A LETTER TO THE HOUSEHOLD
On the Long Faithfulness
"And let us not be weary in well doing: for in due season we shall reap, if we faint not."
— Galatians 6:9 (KJV)
A spoken reading of this is being recorded — it will appear here soon.
Dear brother or sister in Christ,
There is a temptation in every household to measure faithfulness by the dramatic moment. The conversion at the altar. The verse memorised at midnight. The decision to go, the decision to stay. These have their place. They are real. They sometimes mark the beginning of a long road.

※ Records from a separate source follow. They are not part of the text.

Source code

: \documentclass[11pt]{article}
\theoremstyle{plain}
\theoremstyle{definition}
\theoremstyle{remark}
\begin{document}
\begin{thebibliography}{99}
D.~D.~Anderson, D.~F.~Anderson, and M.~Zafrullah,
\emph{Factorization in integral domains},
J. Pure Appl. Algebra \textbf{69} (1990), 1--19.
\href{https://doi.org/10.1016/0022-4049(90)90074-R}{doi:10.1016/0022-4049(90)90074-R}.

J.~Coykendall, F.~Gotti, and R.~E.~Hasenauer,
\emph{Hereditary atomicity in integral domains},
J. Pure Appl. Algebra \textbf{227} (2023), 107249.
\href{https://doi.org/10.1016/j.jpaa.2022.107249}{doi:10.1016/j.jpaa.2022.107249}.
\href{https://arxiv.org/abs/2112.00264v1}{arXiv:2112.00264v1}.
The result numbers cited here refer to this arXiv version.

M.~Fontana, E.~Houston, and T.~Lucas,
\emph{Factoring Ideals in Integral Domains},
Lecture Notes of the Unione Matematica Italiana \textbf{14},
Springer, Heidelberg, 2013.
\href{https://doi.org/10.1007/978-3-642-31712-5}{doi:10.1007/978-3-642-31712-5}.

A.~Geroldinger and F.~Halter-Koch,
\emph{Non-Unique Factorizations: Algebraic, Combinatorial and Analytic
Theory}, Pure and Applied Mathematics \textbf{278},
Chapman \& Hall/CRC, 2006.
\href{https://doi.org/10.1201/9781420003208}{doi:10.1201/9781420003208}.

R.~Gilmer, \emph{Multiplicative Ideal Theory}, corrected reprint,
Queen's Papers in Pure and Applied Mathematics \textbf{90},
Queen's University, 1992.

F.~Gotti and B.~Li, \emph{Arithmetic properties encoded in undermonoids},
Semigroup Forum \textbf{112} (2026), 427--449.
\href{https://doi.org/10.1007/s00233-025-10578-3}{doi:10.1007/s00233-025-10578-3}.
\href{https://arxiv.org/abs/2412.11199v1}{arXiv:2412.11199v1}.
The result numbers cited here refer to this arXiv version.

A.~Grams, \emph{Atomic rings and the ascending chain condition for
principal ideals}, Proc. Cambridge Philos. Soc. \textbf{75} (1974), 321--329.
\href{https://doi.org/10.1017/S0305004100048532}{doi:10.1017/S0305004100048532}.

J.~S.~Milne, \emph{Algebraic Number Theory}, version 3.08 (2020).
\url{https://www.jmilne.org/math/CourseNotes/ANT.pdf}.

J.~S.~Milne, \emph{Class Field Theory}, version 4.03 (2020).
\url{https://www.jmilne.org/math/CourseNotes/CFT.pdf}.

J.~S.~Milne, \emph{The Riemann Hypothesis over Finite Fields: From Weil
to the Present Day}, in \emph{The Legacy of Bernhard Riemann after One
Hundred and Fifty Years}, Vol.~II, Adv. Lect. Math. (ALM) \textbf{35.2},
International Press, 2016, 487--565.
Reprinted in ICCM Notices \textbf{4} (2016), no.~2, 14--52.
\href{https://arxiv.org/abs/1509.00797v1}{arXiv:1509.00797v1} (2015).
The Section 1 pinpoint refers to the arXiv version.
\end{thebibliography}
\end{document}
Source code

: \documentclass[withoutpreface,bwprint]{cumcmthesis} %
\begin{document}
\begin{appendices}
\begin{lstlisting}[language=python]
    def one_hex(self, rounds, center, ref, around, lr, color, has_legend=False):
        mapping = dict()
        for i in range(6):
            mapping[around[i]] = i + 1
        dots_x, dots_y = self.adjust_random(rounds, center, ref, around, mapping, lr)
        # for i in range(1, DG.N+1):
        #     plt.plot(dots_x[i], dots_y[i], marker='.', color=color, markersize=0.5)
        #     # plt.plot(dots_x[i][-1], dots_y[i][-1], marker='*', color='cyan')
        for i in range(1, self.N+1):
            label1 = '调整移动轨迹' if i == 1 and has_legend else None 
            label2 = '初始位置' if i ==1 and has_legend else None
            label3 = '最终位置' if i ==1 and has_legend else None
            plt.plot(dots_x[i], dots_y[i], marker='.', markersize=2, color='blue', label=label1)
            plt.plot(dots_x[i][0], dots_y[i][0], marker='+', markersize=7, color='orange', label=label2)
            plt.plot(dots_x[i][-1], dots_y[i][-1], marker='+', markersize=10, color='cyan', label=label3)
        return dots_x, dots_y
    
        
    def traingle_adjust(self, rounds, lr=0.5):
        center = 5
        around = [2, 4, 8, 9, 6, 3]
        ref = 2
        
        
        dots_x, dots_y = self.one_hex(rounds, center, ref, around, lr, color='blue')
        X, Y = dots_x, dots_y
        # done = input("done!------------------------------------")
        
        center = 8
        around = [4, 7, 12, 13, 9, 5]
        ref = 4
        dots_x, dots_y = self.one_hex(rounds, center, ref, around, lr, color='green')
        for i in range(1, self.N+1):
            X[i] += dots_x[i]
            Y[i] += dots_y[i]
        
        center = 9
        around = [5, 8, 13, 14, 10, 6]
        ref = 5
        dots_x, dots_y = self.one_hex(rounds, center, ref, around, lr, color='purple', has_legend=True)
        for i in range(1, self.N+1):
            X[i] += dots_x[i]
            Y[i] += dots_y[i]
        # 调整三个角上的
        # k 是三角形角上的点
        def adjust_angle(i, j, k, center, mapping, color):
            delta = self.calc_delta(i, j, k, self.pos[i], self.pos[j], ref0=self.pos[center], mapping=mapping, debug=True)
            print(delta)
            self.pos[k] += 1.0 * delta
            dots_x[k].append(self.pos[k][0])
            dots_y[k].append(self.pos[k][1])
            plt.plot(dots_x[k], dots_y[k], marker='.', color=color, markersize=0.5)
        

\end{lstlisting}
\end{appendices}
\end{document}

But the road itself is something else. The road is built by what one does the day after the dramatic moment. And the day after that. The road is built by the same small acts, repeated for so long that they become the shape of one's life — the prayer said even when one does not feel like praying, the Bible opened even when one would rather close the eyes for ten more minutes, the kindness shown to the same person who tested one's patience yesterday.
This is what the New Testament writers most often mean when they speak of fruit. Not the showy single fruit at the top of the tree, ripe for one season, but the steady yield of an orchard maintained for thirty years. The tree pruned in winter. The soil tended in spring. The watering in summer. The gathering in autumn. And then it begins again.

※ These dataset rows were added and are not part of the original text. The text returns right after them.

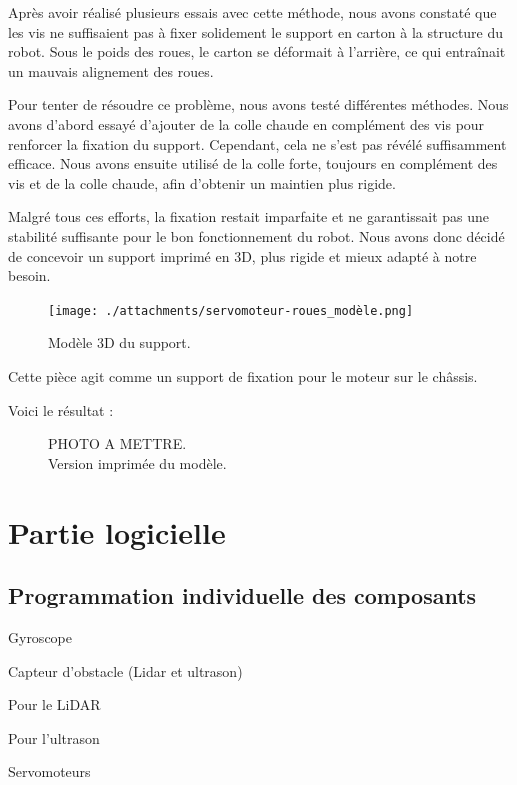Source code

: \documentclass[a4paper,12pt]{report}  %
\begin{document}
Après avoir réalisé plusieurs essais avec cette méthode, nous avons constaté que les vis ne suffisaient pas à fixer solidement le support en carton à la structure du robot. Sous le poids des roues, le carton se déformait à l’arrière, ce qui entraînait un mauvais alignement des roues.

Pour tenter de résoudre ce problème, nous avons testé différentes méthodes. Nous avons d’abord essayé d’ajouter de la colle chaude en complément des vis pour renforcer la fixation du support. Cependant, cela ne s’est pas révélé suffisamment efficace. Nous avons ensuite utilisé de la colle forte, toujours en complément des vis et de la colle chaude, afin d’obtenir un maintien plus rigide.

Malgré tous ces efforts, la fixation restait imparfaite et ne garantissait pas une stabilité suffisante pour le bon fonctionnement du robot. Nous avons donc décidé de concevoir un support imprimé en 3D, plus rigide et mieux adapté à notre besoin.

\begin{figure}[H]
	\centering
	\texttt{[image: ./attachments/servomoteur-roues\_modèle.png]}
	\caption{Modèle 3D du support.}
\end{figure}

Cette pièce agit comme un support de fixation pour le moteur sur le châssis.

Voici le résultat : 

\begin{figure}[H]
	\centering
	\caption{PHOTO A METTRE. \\ Version imprimée du modèle.}
\end{figure}

\section{Partie logicielle}
\subsection{Programmation individuelle des composants}

Gyroscope

Capteur d’obstacle (Lidar et ultrason)

Pour le LiDAR

Pour l’ultrason

Servomoteurs
\end{document}
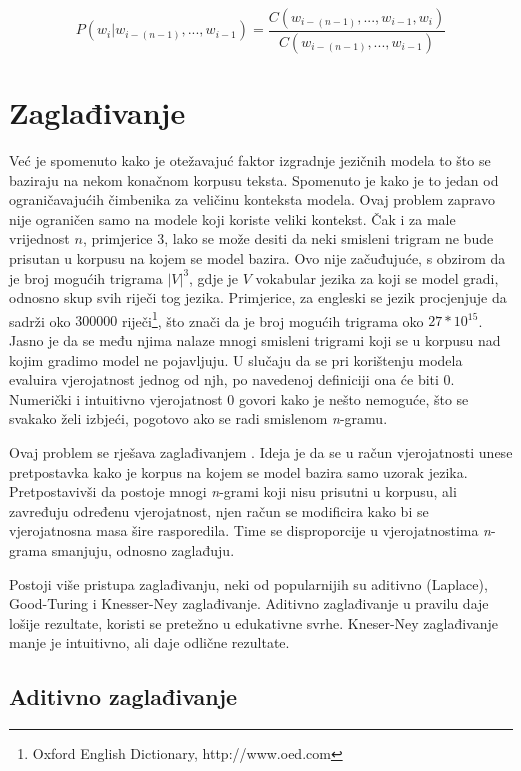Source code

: \documentclass[times, utf8, diplomski, numeric]{fer}
\begin{document}
\begin{equation}
P(w_i | w_{i - (n - 1)}, ... , w_{i - 1}) = \frac{C(w_{i - (n - 1)}, ... , w_{i - 1}, w_i)}{C(w_{i - (n - 1)}, ... , w_{i - 1})}
\end{equation}

\section{Zaglađivanje}

Već je spomenuto kako je otežavajuć faktor izgradnje jezičnih modela to što se baziraju na nekom konačnom korpusu teksta. Spomenuto je kako je to jedan od ograničavajućih čimbenika za veličinu konteksta modela. Ovaj problem zapravo nije ograničen samo na modele koji koriste veliki kontekst. Čak i za male vrijednost $n$, primjerice 3, lako se može desiti da neki smisleni trigram ne bude prisutan u korpusu na kojem se model bazira. Ovo nije začuđujuće, s obzirom da je broj mogućih trigrama $|V|^3$, gdje je $V$ vokabular jezika za koji se model gradi, odnosno skup svih riječi tog jezika. Primjerice, za engleski se jezik procjenjuje da sadrži oko $300 000$ riječi\footnote{Oxford English Dictionary, http://www.oed.com}, što znači da je broj mogućih trigrama oko $27 * 10^{15}$. Jasno je da se među njima nalaze mnogi smisleni trigrami koji se u korpusu nad kojim gradimo model ne pojavljuju. U slučaju da se pri korištenju modela evaluira vjerojatnost jednog od njh, po navedenoj definiciji ona će biti 0. Numerički i intuitivno vjerojatnost 0 govori kako je nešto nemoguće, što se svakako želi izbjeći, pogotovo ako se radi smislenom \textit{n}-gramu.

Ovaj problem se rješava zaglađivanjem . Ideja je da se u račun vjerojatnosti unese pretpostavka kako je korpus na kojem se model bazira samo uzorak jezika. Pretpostavivši da postoje mnogi \textit{n}-grami koji nisu prisutni u korpusu, ali zavređuju određenu vjerojatnost, njen račun se modificira kako bi se vjerojatnosna masa šire rasporedila. Time se disproporcije u vjerojatnostima \textit{n}-grama smanjuju, odnosno zaglađuju.

Postoji više pristupa zaglađivanju, neki od popularnijih su aditivno (Laplace), Good-Turing i Knesser-Ney zaglađivanje. Aditivno zaglađivanje u pravilu daje lošije rezultate, koristi se pretežno u edukativne svrhe. Kneser-Ney zaglađivanje manje je intuitivno, ali daje odlične rezultate.

\subsection{Aditivno zaglađivanje}
\end{document}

There is a sense in which all of the Christian life is one long faithfulness — punctuated, perhaps, by a few bright joys, and by a few sharp sorrows, but on the whole, simply walking. The fathers of the desert called it stability. A monk did not move from his cell, because to keep returning to the cell was the formation. We are not all monks. But all of us have a cell of some kind — a place, a discipline, a daily set of small fidelities to which we return.
Take heart, then, if your day was not extraordinary. Take heart if today's prayer felt thin. Take heart if the household chores were the only thing accomplished. The road is being built underneath you, even when you cannot see it. The Lord is the master builder. He has not lost the plan.
We bless you in the long quiet road.
May the Lord bless thee and keep thee, today and every day.